- Location: Ramat Raziel, Israel
- Coordinates: 31°46′34.94″N 35°4′9.96″E﻿ / ﻿31.7763722°N 35.0694333°E
- Wine region: Jerusalem Hills
- First vintage: 1992
- Key people: Eli Ben-Zaken
- Cases/yr: 8000
- Known for: Castel Grand Vin
- Website: www.castel.co.il

= Domaine du Castel =

Israeli winery

Domaine du Castel (יקב קסטל) is a family owned winery in the Jerusalem corridor, Israel. It produces approximately 100,000 bottles of wine a year, half of which are exported.

==History==
Domaine du Castel was founded in 1983 by Eli Ben Zaken in Moshav Ramat Raziel on the outskirts of Jerusalem. From its modest start, producing two barrels a year, Domaine du Castel has become a 13-hectare vineyard producing 8,000 cases a year - 40% Cabernet Sauvignon, 29% Merlot, 25% Chardonnay and 6% Petit Verdot. Vines are dense planted and cropped at low yields.
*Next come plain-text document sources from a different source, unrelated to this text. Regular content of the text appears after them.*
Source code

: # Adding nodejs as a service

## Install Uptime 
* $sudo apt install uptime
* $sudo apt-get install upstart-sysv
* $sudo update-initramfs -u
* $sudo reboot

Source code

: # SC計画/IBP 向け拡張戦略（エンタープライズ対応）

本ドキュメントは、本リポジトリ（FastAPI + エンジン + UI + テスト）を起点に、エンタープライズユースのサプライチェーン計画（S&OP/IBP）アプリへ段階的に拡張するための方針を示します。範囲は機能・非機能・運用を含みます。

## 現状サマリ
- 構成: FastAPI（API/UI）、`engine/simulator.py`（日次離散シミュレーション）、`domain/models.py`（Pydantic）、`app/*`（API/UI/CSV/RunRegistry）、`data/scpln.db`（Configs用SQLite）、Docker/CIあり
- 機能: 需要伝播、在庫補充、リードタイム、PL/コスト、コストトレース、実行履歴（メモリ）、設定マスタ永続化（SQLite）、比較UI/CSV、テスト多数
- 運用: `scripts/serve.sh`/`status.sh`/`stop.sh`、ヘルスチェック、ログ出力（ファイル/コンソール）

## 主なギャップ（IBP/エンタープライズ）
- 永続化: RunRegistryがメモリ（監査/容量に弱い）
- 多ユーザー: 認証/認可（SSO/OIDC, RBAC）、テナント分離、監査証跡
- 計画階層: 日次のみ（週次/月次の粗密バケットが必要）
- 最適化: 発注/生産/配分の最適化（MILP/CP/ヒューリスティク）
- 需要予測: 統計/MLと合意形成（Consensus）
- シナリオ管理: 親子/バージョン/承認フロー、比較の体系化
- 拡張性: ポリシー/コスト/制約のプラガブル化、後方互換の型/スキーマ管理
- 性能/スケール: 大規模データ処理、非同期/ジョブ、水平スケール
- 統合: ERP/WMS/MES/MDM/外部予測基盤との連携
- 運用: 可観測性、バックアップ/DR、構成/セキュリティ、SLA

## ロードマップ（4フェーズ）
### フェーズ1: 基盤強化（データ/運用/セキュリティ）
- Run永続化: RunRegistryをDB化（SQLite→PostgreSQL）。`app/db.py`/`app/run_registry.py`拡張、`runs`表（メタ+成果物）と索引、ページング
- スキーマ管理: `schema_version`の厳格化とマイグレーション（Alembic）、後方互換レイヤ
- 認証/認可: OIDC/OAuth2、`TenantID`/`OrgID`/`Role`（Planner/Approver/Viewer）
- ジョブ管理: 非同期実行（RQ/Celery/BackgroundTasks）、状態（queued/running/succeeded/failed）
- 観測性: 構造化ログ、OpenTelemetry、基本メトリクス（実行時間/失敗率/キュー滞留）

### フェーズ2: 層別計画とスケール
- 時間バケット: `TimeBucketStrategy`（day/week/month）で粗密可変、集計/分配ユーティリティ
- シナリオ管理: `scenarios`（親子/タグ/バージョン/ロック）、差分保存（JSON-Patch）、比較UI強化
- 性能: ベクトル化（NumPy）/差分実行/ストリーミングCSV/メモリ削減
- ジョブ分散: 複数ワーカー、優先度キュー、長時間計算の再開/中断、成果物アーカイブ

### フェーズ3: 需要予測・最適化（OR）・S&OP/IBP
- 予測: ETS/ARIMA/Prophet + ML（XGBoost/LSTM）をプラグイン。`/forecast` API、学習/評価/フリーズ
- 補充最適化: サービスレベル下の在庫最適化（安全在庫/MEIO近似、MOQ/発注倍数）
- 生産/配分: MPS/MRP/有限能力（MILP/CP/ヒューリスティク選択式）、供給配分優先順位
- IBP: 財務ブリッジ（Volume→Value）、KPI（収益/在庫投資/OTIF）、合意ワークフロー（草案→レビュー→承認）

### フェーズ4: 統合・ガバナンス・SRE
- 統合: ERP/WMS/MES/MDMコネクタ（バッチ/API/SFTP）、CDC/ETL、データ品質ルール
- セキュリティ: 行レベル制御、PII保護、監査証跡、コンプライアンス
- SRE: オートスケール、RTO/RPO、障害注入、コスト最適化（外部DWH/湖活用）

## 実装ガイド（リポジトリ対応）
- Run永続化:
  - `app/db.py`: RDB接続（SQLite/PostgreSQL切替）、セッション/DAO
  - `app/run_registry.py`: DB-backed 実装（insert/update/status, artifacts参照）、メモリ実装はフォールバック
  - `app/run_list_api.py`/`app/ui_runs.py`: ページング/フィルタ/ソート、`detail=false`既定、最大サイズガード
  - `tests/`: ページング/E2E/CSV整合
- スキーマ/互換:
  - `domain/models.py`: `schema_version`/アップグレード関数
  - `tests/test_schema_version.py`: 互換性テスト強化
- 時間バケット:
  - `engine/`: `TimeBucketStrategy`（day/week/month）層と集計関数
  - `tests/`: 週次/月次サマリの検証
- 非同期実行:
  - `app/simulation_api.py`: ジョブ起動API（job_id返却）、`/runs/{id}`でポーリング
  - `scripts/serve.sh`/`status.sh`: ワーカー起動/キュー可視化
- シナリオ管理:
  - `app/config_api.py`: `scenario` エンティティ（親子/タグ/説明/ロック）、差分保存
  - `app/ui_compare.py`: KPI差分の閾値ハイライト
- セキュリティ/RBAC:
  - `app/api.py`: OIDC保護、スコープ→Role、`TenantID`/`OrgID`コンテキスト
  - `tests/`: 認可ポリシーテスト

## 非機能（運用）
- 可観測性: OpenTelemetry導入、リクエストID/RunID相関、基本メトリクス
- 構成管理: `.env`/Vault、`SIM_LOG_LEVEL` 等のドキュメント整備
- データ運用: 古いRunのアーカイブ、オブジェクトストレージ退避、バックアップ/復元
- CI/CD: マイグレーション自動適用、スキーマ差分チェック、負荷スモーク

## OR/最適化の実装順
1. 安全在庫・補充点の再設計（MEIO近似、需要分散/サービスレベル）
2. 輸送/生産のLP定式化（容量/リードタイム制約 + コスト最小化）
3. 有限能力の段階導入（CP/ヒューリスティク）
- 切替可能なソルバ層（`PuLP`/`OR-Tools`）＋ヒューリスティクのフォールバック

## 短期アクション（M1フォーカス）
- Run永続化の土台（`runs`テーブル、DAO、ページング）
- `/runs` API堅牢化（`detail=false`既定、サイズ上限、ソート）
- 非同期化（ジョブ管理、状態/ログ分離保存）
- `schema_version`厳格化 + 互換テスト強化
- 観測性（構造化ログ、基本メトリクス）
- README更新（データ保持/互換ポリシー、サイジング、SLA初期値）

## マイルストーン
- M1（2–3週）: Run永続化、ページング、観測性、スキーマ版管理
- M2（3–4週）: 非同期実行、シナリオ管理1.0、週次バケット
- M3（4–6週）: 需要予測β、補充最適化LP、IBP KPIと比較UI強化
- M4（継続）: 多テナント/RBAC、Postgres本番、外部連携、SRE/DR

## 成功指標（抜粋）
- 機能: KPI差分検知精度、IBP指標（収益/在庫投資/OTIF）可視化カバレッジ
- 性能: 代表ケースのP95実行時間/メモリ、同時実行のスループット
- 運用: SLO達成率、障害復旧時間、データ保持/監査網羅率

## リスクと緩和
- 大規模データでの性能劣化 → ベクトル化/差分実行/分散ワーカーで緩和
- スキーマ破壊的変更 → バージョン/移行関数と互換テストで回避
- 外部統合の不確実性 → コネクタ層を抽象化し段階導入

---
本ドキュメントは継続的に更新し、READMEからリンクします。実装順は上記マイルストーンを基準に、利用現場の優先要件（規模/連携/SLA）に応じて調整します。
Since the release of 600 bottles in 1992, Ben Zaken and his son, Ariel, oversee the production of 100,000 bottles a year. Haaretz food and wine critic Daniel Rogov writes that Domaine du Castel produces some of the best wines in the country. The winery uses only locally grown grapes from its own vineyards or from those under its full supervision.

==Awards==
In December 2007, the influential wine critic Robert M. Parker, Jr. and his The Wine Advocate awarded three of Domaine du Castel's wines 90-92 points on his 100-point scale. A total of 14 Israeli wines were rated at least 90 points on this occasion (ranging from 90 to 93), which represented the highest Parker scores ever awarded to wines of the eastern Mediterranean region and was seen as a sign of breakthrough for Israeli wine. A 2005 white wine from Domaine du Castel was the highest-scoring of all white wines.